Go over the data and keep only the lines that include "color".

Source texts of formatted documents:

-- Opening Marker --

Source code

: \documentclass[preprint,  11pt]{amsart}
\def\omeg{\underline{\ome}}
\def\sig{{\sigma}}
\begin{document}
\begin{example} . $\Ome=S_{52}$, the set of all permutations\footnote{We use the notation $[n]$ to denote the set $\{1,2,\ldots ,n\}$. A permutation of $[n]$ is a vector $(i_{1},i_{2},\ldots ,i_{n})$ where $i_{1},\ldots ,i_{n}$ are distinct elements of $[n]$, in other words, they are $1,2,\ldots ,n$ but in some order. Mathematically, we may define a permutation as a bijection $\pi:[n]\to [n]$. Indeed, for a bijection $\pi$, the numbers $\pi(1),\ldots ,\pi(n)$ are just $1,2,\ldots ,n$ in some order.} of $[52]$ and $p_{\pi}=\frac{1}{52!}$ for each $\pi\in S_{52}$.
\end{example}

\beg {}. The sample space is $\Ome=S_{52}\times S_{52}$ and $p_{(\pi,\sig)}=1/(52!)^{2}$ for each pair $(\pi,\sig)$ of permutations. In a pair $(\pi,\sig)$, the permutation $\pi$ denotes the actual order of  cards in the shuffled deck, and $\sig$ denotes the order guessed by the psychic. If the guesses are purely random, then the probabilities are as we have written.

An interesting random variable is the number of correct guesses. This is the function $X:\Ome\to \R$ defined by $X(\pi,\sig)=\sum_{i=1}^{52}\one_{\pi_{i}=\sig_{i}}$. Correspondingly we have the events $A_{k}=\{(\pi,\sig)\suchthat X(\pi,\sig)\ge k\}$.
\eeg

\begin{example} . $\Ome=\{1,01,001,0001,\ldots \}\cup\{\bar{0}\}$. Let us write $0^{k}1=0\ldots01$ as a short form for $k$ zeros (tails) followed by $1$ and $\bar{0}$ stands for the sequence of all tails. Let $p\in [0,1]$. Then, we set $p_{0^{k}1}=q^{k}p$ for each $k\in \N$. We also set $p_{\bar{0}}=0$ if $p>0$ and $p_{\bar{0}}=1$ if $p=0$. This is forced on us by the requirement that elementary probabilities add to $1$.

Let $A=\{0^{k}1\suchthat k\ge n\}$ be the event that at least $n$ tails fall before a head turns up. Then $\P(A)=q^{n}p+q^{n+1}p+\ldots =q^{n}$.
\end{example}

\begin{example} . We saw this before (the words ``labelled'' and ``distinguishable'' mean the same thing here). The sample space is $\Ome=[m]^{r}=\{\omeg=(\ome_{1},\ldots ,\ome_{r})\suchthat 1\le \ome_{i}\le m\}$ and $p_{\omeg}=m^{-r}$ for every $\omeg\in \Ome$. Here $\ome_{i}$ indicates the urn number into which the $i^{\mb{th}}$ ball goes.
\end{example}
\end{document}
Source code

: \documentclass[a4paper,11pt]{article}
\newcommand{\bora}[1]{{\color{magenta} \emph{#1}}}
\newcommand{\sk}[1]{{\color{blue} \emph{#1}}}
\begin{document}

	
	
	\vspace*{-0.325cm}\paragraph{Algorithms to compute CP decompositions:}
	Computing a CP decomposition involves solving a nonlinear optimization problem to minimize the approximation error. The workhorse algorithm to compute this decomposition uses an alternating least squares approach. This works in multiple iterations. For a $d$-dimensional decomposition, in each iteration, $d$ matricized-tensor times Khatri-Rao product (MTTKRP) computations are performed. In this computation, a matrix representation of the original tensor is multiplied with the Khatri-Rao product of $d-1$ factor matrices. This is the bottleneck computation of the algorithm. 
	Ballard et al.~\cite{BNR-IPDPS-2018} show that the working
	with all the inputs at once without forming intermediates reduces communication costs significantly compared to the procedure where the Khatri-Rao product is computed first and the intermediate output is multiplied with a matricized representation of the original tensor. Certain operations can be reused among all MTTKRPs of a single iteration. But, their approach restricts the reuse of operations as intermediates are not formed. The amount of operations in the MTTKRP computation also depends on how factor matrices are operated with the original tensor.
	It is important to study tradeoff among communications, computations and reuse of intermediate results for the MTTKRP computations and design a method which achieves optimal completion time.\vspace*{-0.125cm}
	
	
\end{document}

-- Closing Marker --

#### SOLUTION BELOW:
\newcommand{\bora}[1]{{\color{magenta} \emph{#1}}}
\newcommand{\sk}[1]{{\color{blue} \emph{#1}}}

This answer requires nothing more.